Deputados da oposição e governistas dissidentes reuniram-se na manhã  desta terça-feira, 8, para discutir a composição da chapa alternativa  que disputará com a governista a composição da comissão especial que  decidirá sobre o impeachment da presidente Dilma Rousseff.

O grupo contabiliza ter 35 nomes de 11 partidos, que incluem  oposicionistas (DEM, PPS, PSDB, SD e PSC), governistas (PP, PSD, PMDB e  PTB), além do nanico PHS e do recém-lançado PMB.

O líder do DEM, Mendonça Filho (PE), calcula que a chapa dissidente  pode chegar a 39 nomes, caso atraia a indicação dos quatro  representantes do PSB, que discute nesta manhã a chapa que integrará.

Pela manhã, deputados da oposição discutiam o nome que dariam à  chapa.
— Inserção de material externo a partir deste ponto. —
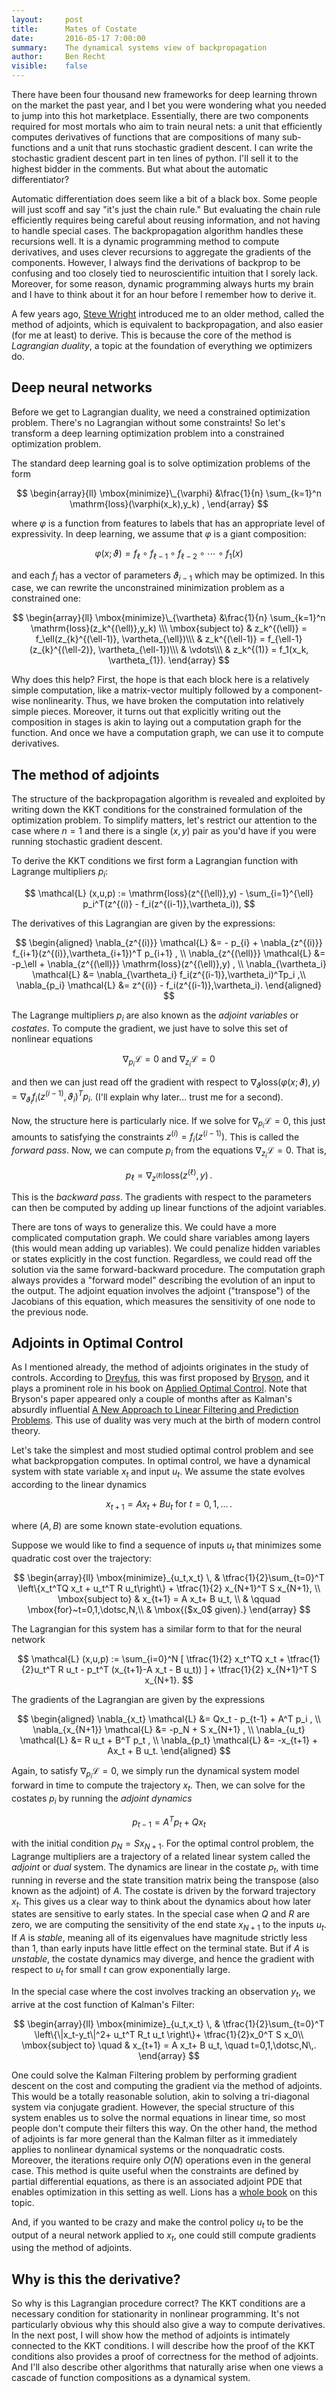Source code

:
 ```yaml
---
layout:     post
title:      Mates of Costate
date:       2016-05-17 7:00:00
summary:    The dynamical systems view of backpropagation
author:     Ben Recht
visible:    false
---
```


There have been four thousand new frameworks for deep learning thrown on the market the past year, and I bet you were wondering what you needed to jump into this hot marketplace.  Essentially, there are two components required for most mortals who aim to train neural nets: a unit that efficiently computes derivatives of functions that are compositions of many sub-functions and a unit that runs stochastic gradient descent.  I can write the stochastic gradient descent part in ten lines of python.  I'll sell it to the highest bidder in the comments.  But what about the automatic differentiator?

Automatic differentiation does seem like a bit of a black box.  Some people will just scoff and say "it's just the chain rule." But evaluating the chain rule efficiently requires being careful about reusing information, and not having to handle special cases.  The backpropagation algorithm handles these recursions well.  It is a dynamic programming method to compute derivatives, and uses clever recursions to aggregate the gradients of the components.   However, I always find the derivations of backprop to be confusing and too closely tied to neuroscientific intuition that I sorely lack.  Moreover, for some reason, dynamic programming always hurts my brain and I have to think about it for an hour before I remember how to derive it.  

A few years ago, [Steve Wright](http://pages.cs.wisc.edu/~swright/) introduced me to an older method, called the method of adjoints, which is equivalent to backpropagation, and also easier (for me at least) to derive.  This is because the core of the method is *Lagrangian duality*, a topic at the foundation of everything we optimizers do.

## Deep neural networks

Before we get to Lagrangian duality, we need a constrained optimization problem.  There's no Lagrangian without some constraints!  So let's transform a deep learning optimization problem into a constrained optimization problem.

The standard deep learning goal is to solve optimization problems of the form

$$
	\begin{array}{ll}
		\mbox{minimize}\_{\varphi} &\frac{1}{n} \sum_{k=1}^n \mathrm{loss}(\varphi(x_k),y_k) ,
	\end{array}
$$

where $\varphi$ is a function from features to labels that has an appropriate level of expressivity.  In deep learning, we assume that $\varphi$ is a giant composition:

$$
	\varphi(x;\vartheta) = f_\ell \circ f_{\ell-1} \circ f_{\ell-2} \circ \cdots  \circ f_1(x)
$$

and each $f_i$ has a vector of parameters $\vartheta_{i-1}$ which may be optimized.  In this case, we can rewrite the unconstrained minimization problem as a constrained one:

$$
	\begin{array}{ll}
		\mbox{minimize}\_{\vartheta} &\frac{1}{n} \sum_{k=1}^n \mathrm{loss}(z_k^{(\ell)},y_k) \\\
		\mbox{subject to} & z_k^{(\ell)} = f_\ell(z_{k}^{(\ell-1)}, \vartheta_{\ell})\\\
		&  z_k^{(\ell-1)} = f_{\ell-1}(z_{k}^{(\ell-2)}, \vartheta_{\ell-1})\\\
		& \vdots\\\
		&  z_k^{(1)} = f_1(x_k, \vartheta_{1}).
	\end{array}
$$

Why does this help?  First, the hope is that each block here is a relatively simple computation, like a matrix-vector multiply followed by a component-wise nonlinearity.  Thus, we have broken the computation into relatively simple pieces.  Moreover, it turns out that explicitly writing out the composition in stages is akin to laying out a computation graph for the function.  And once we have a computation graph, we can use it to compute derivatives.

## The method of adjoints

The structure of the backpropagation algorithm is revealed and exploited by writing down the KKT conditions for the constrained formulation of the optimization problem.
To simplify matters, let's restrict our attention to the case where $n=1$ and there is a single $(x,y)$ pair as you'd have if you were running stochastic gradient descent.

To derive the KKT conditions we first form a Lagrangian function with Lagrange multipliers $p_i$:

$$
\mathcal{L} (x,u,p) :=   \mathrm{loss}(z^{(\ell)},y) - \sum_{i=1}^{\ell} p_i^T(z^{(i)} - f_i(z^{(i-1)},\vartheta_i)),
$$

The derivatives of this Lagrangian are given by the expressions:

$$
\begin{aligned}
\nabla_{z^{(i)}} \mathcal{L} &= - p_{i} + \nabla_{z^{(i)}} f_{i+1}(z^{(i)},\vartheta_{i+1})^T p_{i+1} , \\
\nabla_{z^{(\ell)}} \mathcal{L} &= -p_\ell + \nabla_{z^{(\ell)}} \mathrm{loss}(z^{(\ell)},y) , \\
\nabla_{\vartheta_i} \mathcal{L} &= \nabla_{\vartheta_i} f_i(z^{(i-1)},\vartheta_i)^Tp_i ,\\
\nabla_{p_i} \mathcal{L} &= z^{(i)} - f_i(z^{(i-1)},\vartheta_i).
\end{aligned}
$$

The Lagrange multipliers $p_i$ are also known as the *adjoint variables* or *costates*. To compute the gradient, we just have to solve this set of nonlinear equations

$$
\nabla_{p_i} \mathcal{L} = 0~\mbox{and}~ \nabla_{z_i} \mathcal{L} =0
$$

and then we can just read off the gradient with respect to $\nabla_\vartheta \mathrm{loss}(\varphi(x;\vartheta),y)= \nabla_{\vartheta_i} f_i(z^{(i-1)},\vartheta_i)^Tp_i$.
(I'll explain why later... trust me for a second).

Now, the structure here is particularly nice.  If we solve for $\nabla_{p_i} \mathcal{L}=0$, this just amounts to satisfying the constraints  $z^{(i)} = f_i(z^{(i-1)})$.  This is called the *forward pass*.  Now, we can compute $p_i$ from the equations $\nabla_{z_i} \mathcal{L} =0$.  That is,

$$
p_\ell = \nabla_{z^{(\ell)}} \mathrm{loss}(z^{(\ell)},y) \,.
$$

This is the *backward pass*.  The gradients with respect to the parameters can then be computed by adding up linear functions of the adjoint variables.

There are tons of ways to generalize this.  We could have a more complicated computation graph.  We could share variables among layers (this would mean adding up variables).  We could penalize hidden variables or states explicitly in the cost function.  Regardless, we could read off the solution via the same forward-backward procedure.   The computation graph always provides a  "forward model" describing the evolution of an input to the output. The adjoint equation involves the adjoint ("transpose") of the Jacobians of this equation, which measures the sensitivity of one node to the previous node.  

## Adjoints in Optimal Control

As I mentioned already, the method of adjoints originates in the study of controls.  According to [Dreyfus](xxx), this was first proposed by [Bryson](xxx), and it plays a prominent role in his book on [Applied Optimal Control](xxx).   Note that Bryson's paper appeared only a couple of months after as Kalman's absurdly influential [A New Approach to Linear Filtering and Prediction Problems](xxx). This use of duality was very much at the birth of modern control theory.

Let's take the simplest and most studied optimal control problem and see what backpropgation computes.  In optimal control, we have a dynamical system with state variable $x_t$ and input $u_t$.  We assume the state evolves according to the linear dynamics

$$
	x_{t+1} = A x_t + B u_t~\mbox{for}~t=0,1,\ldots\,.
$$

where $(A,B)$ are some known state-evolution equations.

Suppose we would like to find a sequence of inputs $u_t$ that minimizes some quadratic cost over the trajectory:

$$
\begin{array}{ll}
\mbox{minimize}_{u_t,x_t} \, & \tfrac{1}{2}\sum_{t=0}^T \left\{x_t^TQ x_t + u_t^T R u_t\right\}  + \tfrac{1}{2} x_{N+1}^T S x_{N+1}, \\
\mbox{subject to} & x_{t+1} = A x_t+ B u_t, \\
& \qquad \mbox{for}~t=0,1,\dotsc,N,\\
& \mbox{($x_0$ given).}
\end{array}
$$

The Lagrangian for this system has a similar form to that for the neural network

$$
\mathcal{L} (x,u,p) := \sum_{i=0}^N [ \tfrac{1}{2} x_t^TQ x_t + \tfrac{1}{2}u_t^T R u_t - p_t^T (x_{t+1}-A x_t - B u_t)) ] +
\tfrac{1}{2} x_{N+1}^T S x_{N+1}.
$$

The gradients of the Lagrangian are given by the expressions

$$
\begin{aligned}
\nabla_{x_t} \mathcal{L} &= Qx_t - p_{t-1} + A^T p_i , \\
\nabla_{x_{N+1}} \mathcal{L} &= -p_N +  S x_{N+1} , \\
\nabla_{u_t} \mathcal{L} &= R u_t + B^T p_t , \\
\nabla_{p_t} \mathcal{L} &= -x_{t+1} + Ax_t + B u_t.
\end{aligned}
$$

Again, to satisfy $\nabla_{p_i} \mathcal{L}=0$, we simply run the dynamical system model forward in time to compute the trajectory $x_t$.  Then, we can solve for the costates $p_i$ by running the *adjoint dynamics*

$$
	p_{t-1} = A^T p_t +  Q x_t
$$

with the initial condition $p_N = Sx_{N+1}$.  For the optimal control problem, the Lagrange multipliers are a trajectory of a related linear system called the *adjoint* or *dual* system.  The dynamics are linear in the costate $p_t$, with time running in reverse and the state transition matrix being the transpose (also known as the adjoint) of $A$.  The costate is driven by the forward trajectory $x_t$.   This gives us a clear way to think about the dynamics about how later states are sensitive to early states.  In the special case when $Q$ and $R$ are zero, we are computing the sensitivity of the end state $x_{N+1}$ to the inputs $u_t$.  If $A$ is *stable*, meaning all of its eigenvalues have magnitude strictly less than $1$, than early inputs have little effect on the terminal state.  But if $A$ is *unstable*, the costate dynamics may diverge, and hence the gradient with respect to $u_t$ for small $t$ can grow exponentially large.

In the special case where the cost involves tracking an observation $y_t$, we arrive at the cost function of Kalman's Filter:

$$
\begin{array}{ll}
\mbox{minimize}_{u_t,x_t} \, & \tfrac{1}{2}\sum_{t=0}^T \left\{\|x_t-y_t\|^2+ u_t^T R_t u_t \right\}+ \tfrac{1}{2}x_0^T S x_0\\
\mbox{subject to} \quad & x_{t+1} = A x_t+ B u_t, \quad t=0,1,\dotsc,N\,.
\end{array}
$$

One could solve the Kalman Filtering problem by performing gradient descent on the cost and computing the gradient via the method of adjoints.  This would be a totally reasonable solution, akin to solving a tri-diagonal system via conjugate gradient.  However, the special structure of this system enables us to solve the normal equations in linear time, so most people don't compute their filters this way.  On the other hand, the method of adjoints is far more general than the Kalman filter as it immediately applies to nonlinear dynamical systems or the  nonquadratic costs.  Moreover, the iterations require only $O(N)$ operations even in the general case.  This method is quite useful when the constraints are defined by partial differential equations, as there is an associated adjoint PDE that enables optimization in this setting as well.  Lions has a [whole book](xxx) on this topic.

And, if you wanted to be crazy and make the control policy $u_t$ to be the output of a neural network applied to $x_t$, one could still compute gradients using the method of adjoints.

## Why is this the derivative?

So why is this Lagrangian procedure correct?  The KKT conditions are a necessary condition for stationarity in nonlinear programming.  It's not particularly obvious why this should also give a way to compute derivatives. In the next post, I will show how the method of adjoints is intimately connected to the KKT conditions.  I will describe how the proof of the KKT conditions also provides a proof of correctness for the method of adjoints.  And I'll also describe other algorithms that naturally arise when one views a cascade of function compositions as a dynamical system.
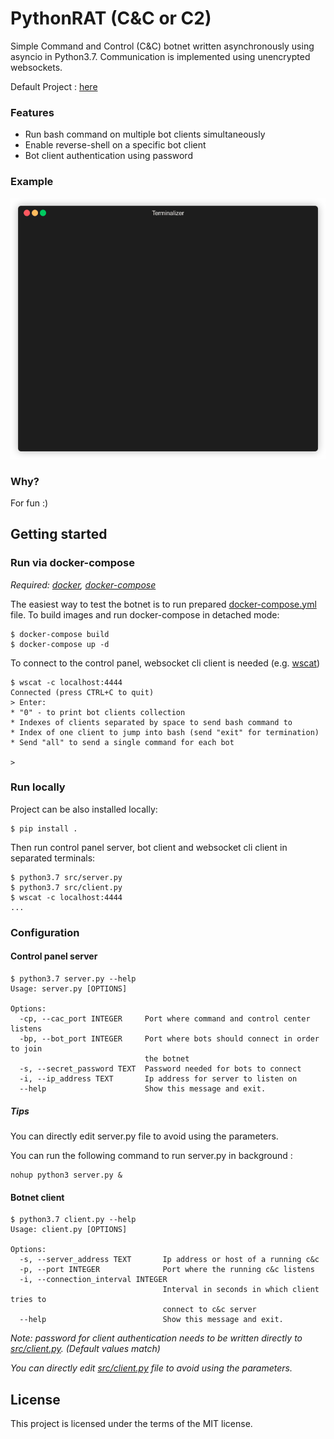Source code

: # PythonRAT (C&C or C2)

Simple Command and Control (C&C) botnet written asynchronously using asyncio
in Python3.7. Communication is implemented using unencrypted websockets.

Default Project : [here](https://github.com/HappyStoic/PythonBotnet)

### Features

* Run bash command on multiple bot clients simultaneously
* Enable reverse-shell on a specific bot client
* Bot client authentication using password

### Example

![](demo/demo-v1.gif)


### Why?

For fun :)

## Getting started

### Run via docker-compose

*Required: [docker](https://www.docker.com/), [docker-compose](https://docs.docker.com/compose/)*


The easiest way to test the botnet is to run prepared 
[docker-compose.yml](docker-compose.yml) file. To build images and run 
docker-compose in detached mode:
```
$ docker-compose build
$ docker-compose up -d
```

To connect to the control panel, websocket cli client is needed (e.g. 
[wscat](https://www.npmjs.com/package/wscat))
```
$ wscat -c localhost:4444
Connected (press CTRL+C to quit)
> Enter:
* "0" - to print bot clients collection
* Indexes of clients separated by space to send bash command to
* Index of one client to jump into bash (send "exit" for termination)
* Send "all" to send a single command for each bot

>
```


### Run locally

Project can be also installed locally:
```
$ pip install . 
```

Then run control panel server, bot client and websocket cli client in separated 
 terminals:

```
$ python3.7 src/server.py
$ python3.7 src/client.py
$ wscat -c localhost:4444
...
```

### Configuration

#### Control panel server
```
$ python3.7 server.py --help
Usage: server.py [OPTIONS]

Options:
  -cp, --cac_port INTEGER     Port where command and control center listens
  -bp, --bot_port INTEGER     Port where bots should connect in order to join
                              the botnet
  -s, --secret_password TEXT  Password needed for bots to connect
  -i, --ip_address TEXT       Ip address for server to listen on
  --help                      Show this message and exit.
```
##### Tips 

You can directly edit server.py file to avoid using the parameters.

You can run the following command to run server.py in background :

```
nohup python3 server.py & 

```

#### Botnet client
```
$ python3.7 client.py --help
Usage: client.py [OPTIONS]

Options:
  -s, --server_address TEXT       Ip address or host of a running c&c
  -p, --port INTEGER              Port where the running c&c listens
  -i, --connection_interval INTEGER
                                  Interval in seconds in which client tries to
                                  connect to c&c server
  --help                          Show this message and exit.
```
*Note: password for client authentication needs to be written directly to [src/client.py](src/client.py). (Default values match)*

*You can directly edit [src/client.py](src/client.py) file to avoid using the parameters.*

## License
This project is licensed under the terms of the MIT license.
Houve sugestões de “Amo o Brasil”, “Chapa Ulysses” e “Chapa  Tancredo”.

Carta

A oposição analisou a carta endereçada ontem pelo vice-presidente  Michel Temer à presidente Dilma Rousseff como sinal claro de rompimento.  ”Politicamente falando, não tem como interpretar de outra maneira”,  disse Mendonça Filho.

Para o líder do DEM, o PMDB “foi massacrado dentro do governo” e a  emissão da carta e seu vazamento só ocorreram em resposta às declarações  feitas por Dilma pela manhã, quando ela disse confiar em Temer. “Ele  foi provocado. De forma primária, a presidente o constrangeu ontem. O  governo foi desleal com ele e com o PMDB”, disse Mendonça Filho, para  quem, se não fosse o PMDB, Dilma não teria sido eleita e o ajuste fiscal  não teria sido aprovado no Congresso.

Na carta vazada ontem à noite à imprensa, o vice diz que nunca teve a  confiança da presidente. A carta foi recebida pelo Planalto como mais  um passo do PMDB em direção ao rompimento com o governo. Ontem, o então  ministro da aviação civil, Eliseu Padilha, homem ligado ao vice,  entregou ao governo sua carta de demissão.